I'm just going to say yes because it wouldn't be something I wouldn't do in college, but I honestly don't remember doing it.

College grades depend on so many factors: the teacher, class size, notes, deadlines, absences/tardies, study habits, where to get your information, study partners, cooperation for groups, etc, etc. Those who are in college and are doing fairly well, I wouldn't expect them not to cheat on some days because of the demands it holds. However, college is set up in a way that also demands that you clearly understand the material in some way without cheating or you'll fail anyway, so they got it down pretty pat with the system.

Heck, if I could do it more often I would! There are so many times when you can't understand the teachers, can't stop the class to fulfill your questions and a variety of other factors that conclude your crappy-*** grade, so I find it suitable darn-it!:mum:b


----------



## whiterabbit (Jan 20, 2006)

Just once. I plagiarised a short story in school (aged about 15) when I couldn't be bothered to think for myself. And by plagiarised, I mean I completely stole it without even trying to disguise it at all. It didn't count for anything and I got the same grade for it that I got for everything else that I did myself, but I still felt guilty. 

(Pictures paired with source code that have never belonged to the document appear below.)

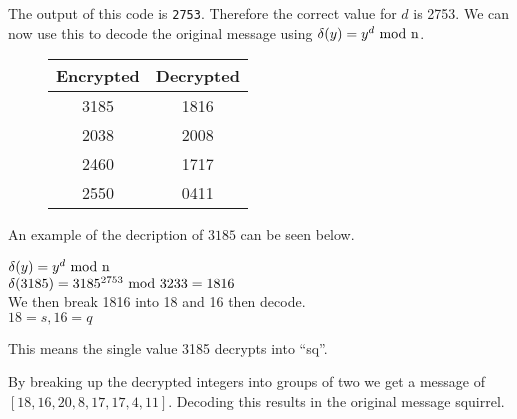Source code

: The output of this code is \texttt{2753}. Therefore the correct value for $d$ is 2753. We can now use this to decode the original message using $\delta(y) = y^d \rm{~mod~} n$.

\begin{figure}[H]
\centering
\begin{tabular}{|c|c|}
\hline
Encrypted & Decrypted\\
\hline
3185 & 1816 \\
2038 & 2008 \\
2460 & 1717 \\
2550 & 0411 \\
\hline
\end{tabular}
\end{figure}

An example of the decription of $3185$ can be seen below.
\begin{center}
    $\delta(y) = y^d \rm{~mod~} n$ \\
    $\delta(3185) = 3185^{2753} \rm{~mod~} 3233 = 1816$ \\
    We then break 1816 into 18 and 16 then decode. \\
    $18 = s, 16 = q$ \\
\end{center}

This means the single value 3185 decrypts into ``sq''.

By breaking up the decrypted integers into groups of two we get a message of $[18, 16, 20, 8, 17, 17, 4, 11]$. Decoding this results in the original message squirrel.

I'm not quite sure how I got away with it because I put no thought into my cunning plan at all. I just lifted the whole thing off some random place on the internet, gave it quick glance, copied and pasted it into Word, and printed it out. It was only when I got it back that I realised it had been written by an American - all the spellings were American and there were words like "sidewalk" instead of "pavement", and "fall" instead of "autumn". That must have seemed suspicious. But my teacher had just written praise all over it, and she'd underlined one part and written "Arthur Conan Doyle!!!" in the margin, so apparently there was some kind of reference to something he'd written in there. It made me think, what if I'd stolen a short story which had heavily plagiarised Arthur Conan Doyle. Then I would have got my comeuppance!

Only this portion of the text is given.